Exercise materials Start Marker
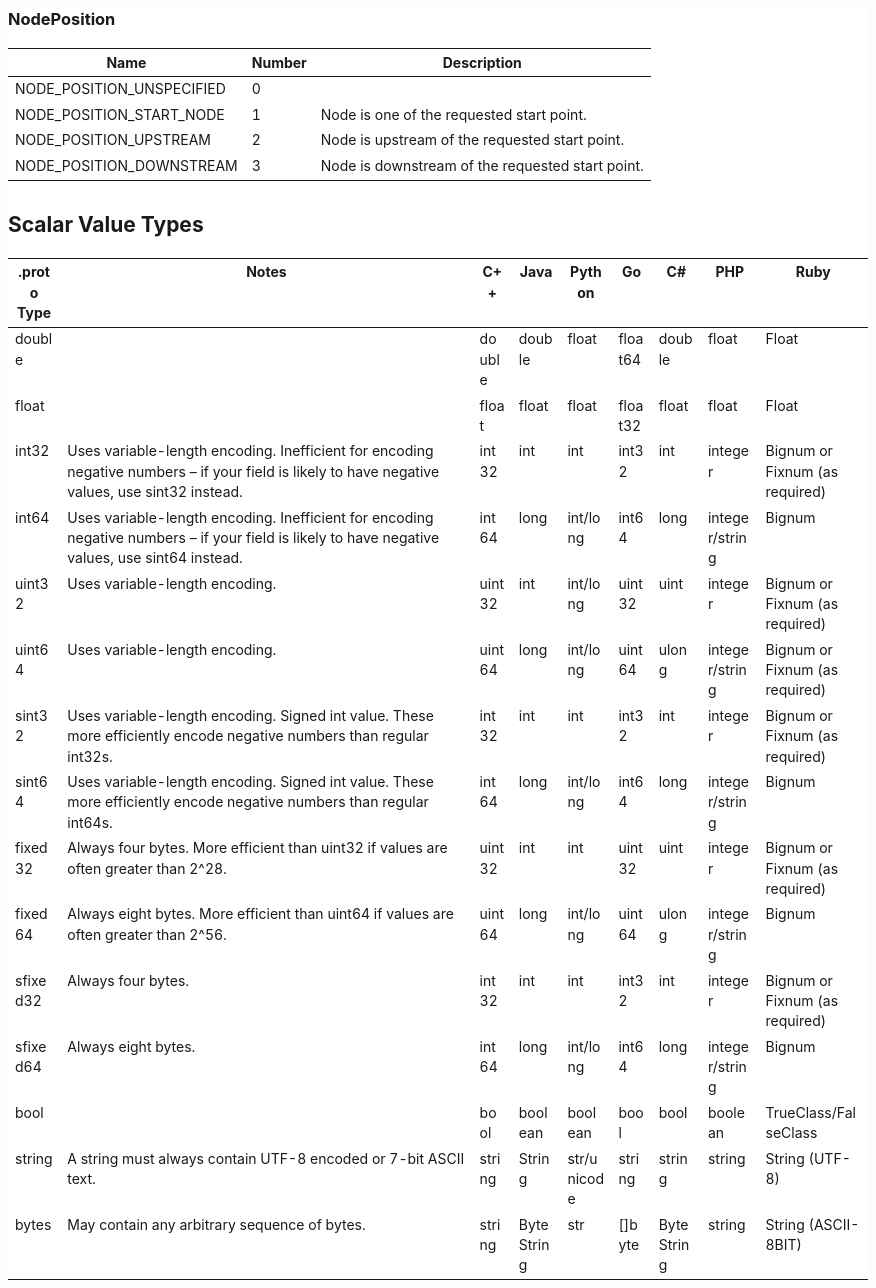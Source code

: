 <a name="schemas-v1-NodePosition"></a>

### NodePosition


| Name | Number | Description |
| ---- | ------ | ----------- |
| NODE_POSITION_UNSPECIFIED | 0 |  |
| NODE_POSITION_START_NODE | 1 | Node is one of the requested start point. |
| NODE_POSITION_UPSTREAM | 2 | Node is upstream of the requested start point. |
| NODE_POSITION_DOWNSTREAM | 3 | Node is downstream of the requested start point. |


 

 

 



## Scalar Value Types

| .proto Type | Notes | C++ | Java | Python | Go | C# | PHP | Ruby |
| ----------- | ----- | --- | ---- | ------ | -- | -- | --- | ---- |
| <a name="double" /> double |  | double | double | float | float64 | double | float | Float |
| <a name="float" /> float |  | float | float | float | float32 | float | float | Float |
| <a name="int32" /> int32 | Uses variable-length encoding. Inefficient for encoding negative numbers – if your field is likely to have negative values, use sint32 instead. | int32 | int | int | int32 | int | integer | Bignum or Fixnum (as required) |
| <a name="int64" /> int64 | Uses variable-length encoding. Inefficient for encoding negative numbers – if your field is likely to have negative values, use sint64 instead. | int64 | long | int/long | int64 | long | integer/string | Bignum |
| <a name="uint32" /> uint32 | Uses variable-length encoding. | uint32 | int | int/long | uint32 | uint | integer | Bignum or Fixnum (as required) |
| <a name="uint64" /> uint64 | Uses variable-length encoding. | uint64 | long | int/long | uint64 | ulong | integer/string | Bignum or Fixnum (as required) |
| <a name="sint32" /> sint32 | Uses variable-length encoding. Signed int value. These more efficiently encode negative numbers than regular int32s. | int32 | int | int | int32 | int | integer | Bignum or Fixnum (as required) |
| <a name="sint64" /> sint64 | Uses variable-length encoding. Signed int value. These more efficiently encode negative numbers than regular int64s. | int64 | long | int/long | int64 | long | integer/string | Bignum |
| <a name="fixed32" /> fixed32 | Always four bytes. More efficient than uint32 if values are often greater than 2^28. | uint32 | int | int | uint32 | uint | integer | Bignum or Fixnum (as required) |
| <a name="fixed64" /> fixed64 | Always eight bytes. More efficient than uint64 if values are often greater than 2^56. | uint64 | long | int/long | uint64 | ulong | integer/string | Bignum |
| <a name="sfixed32" /> sfixed32 | Always four bytes. | int32 | int | int | int32 | int | integer | Bignum or Fixnum (as required) |
| <a name="sfixed64" /> sfixed64 | Always eight bytes. | int64 | long | int/long | int64 | long | integer/string | Bignum |
| <a name="bool" /> bool |  | bool | boolean | boolean | bool | bool | boolean | TrueClass/FalseClass |
| <a name="string" /> string | A string must always contain UTF-8 encoded or 7-bit ASCII text. | string | String | str/unicode | string | string | string | String (UTF-8) |
| <a name="bytes" /> bytes | May contain any arbitrary sequence of bytes. | string | ByteString | str | []byte | ByteString | string | String (ASCII-8BIT) |

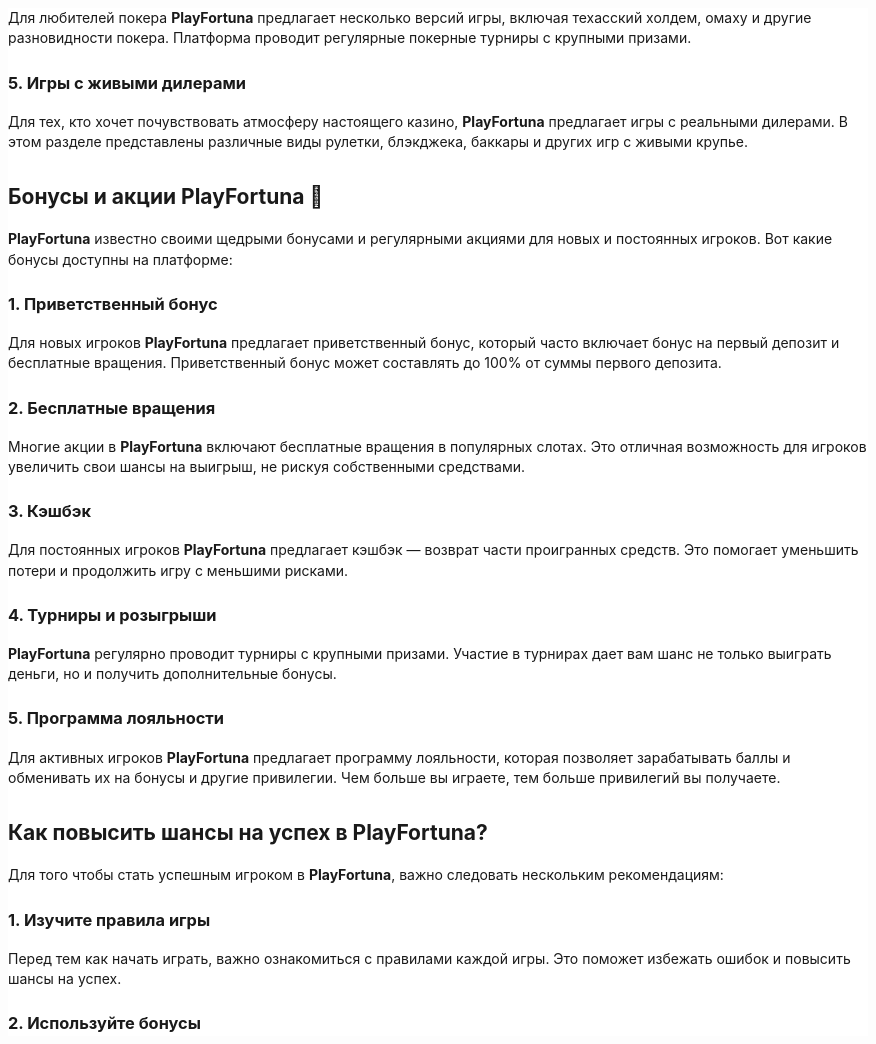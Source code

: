 Для любителей покера **PlayFortuna** предлагает несколько версий игры, включая техасский холдем, омаху и другие разновидности покера. Платформа проводит регулярные покерные турниры с крупными призами.

### 5. Игры с живыми дилерами

Для тех, кто хочет почувствовать атмосферу настоящего казино, **PlayFortuna** предлагает игры с реальными дилерами. В этом разделе представлены различные виды рулетки, блэкджека, баккары и других игр с живыми крупье.

## Бонусы и акции PlayFortuna 🎁

**PlayFortuna** известно своими щедрыми бонусами и регулярными акциями для новых и постоянных игроков. Вот какие бонусы доступны на платформе:

### 1. Приветственный бонус

Для новых игроков **PlayFortuna** предлагает приветственный бонус, который часто включает бонус на первый депозит и бесплатные вращения. Приветственный бонус может составлять до 100% от суммы первого депозита.

### 2. Бесплатные вращения

Многие акции в **PlayFortuna** включают бесплатные вращения в популярных слотах. Это отличная возможность для игроков увеличить свои шансы на выигрыш, не рискуя собственными средствами.

### 3. Кэшбэк

Для постоянных игроков **PlayFortuna** предлагает кэшбэк — возврат части проигранных средств. Это помогает уменьшить потери и продолжить игру с меньшими рисками.

### 4. Турниры и розыгрыши

**PlayFortuna** регулярно проводит турниры с крупными призами. Участие в турнирах дает вам шанс не только выиграть деньги, но и получить дополнительные бонусы.

### 5. Программа лояльности

Для активных игроков **PlayFortuna** предлагает программу лояльности, которая позволяет зарабатывать баллы и обменивать их на бонусы и другие привилегии. Чем больше вы играете, тем больше привилегий вы получаете.

## Как повысить шансы на успех в PlayFortuna?

Для того чтобы стать успешным игроком в **PlayFortuna**, важно следовать нескольким рекомендациям:

### 1. Изучите правила игры

Перед тем как начать играть, важно ознакомиться с правилами каждой игры. Это поможет избежать ошибок и повысить шансы на успех.

### 2. Используйте бонусы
Exercise materials End Marker
| Work item |
Above this task is a listing. Restate, word for word and with nothing added, the lines from the one with "downstream of the requested start point. |" through the one with "float32 | float | float | Float |".

| Result of this task |
| NODE_POSITION_DOWNSTREAM | 3 | Node is downstream of the requested start point. |


 

 

 



## Scalar Value Types

| .proto Type | Notes | C++ | Java | Python | Go | C# | PHP | Ruby |
| ----------- | ----- | --- | ---- | ------ | -- | -- | --- | ---- |
| <a name="double" /> double |  | double | double | float | float64 | double | float | Float |
| <a name="float" /> float |  | float | float | float | float32 | float | float | Float |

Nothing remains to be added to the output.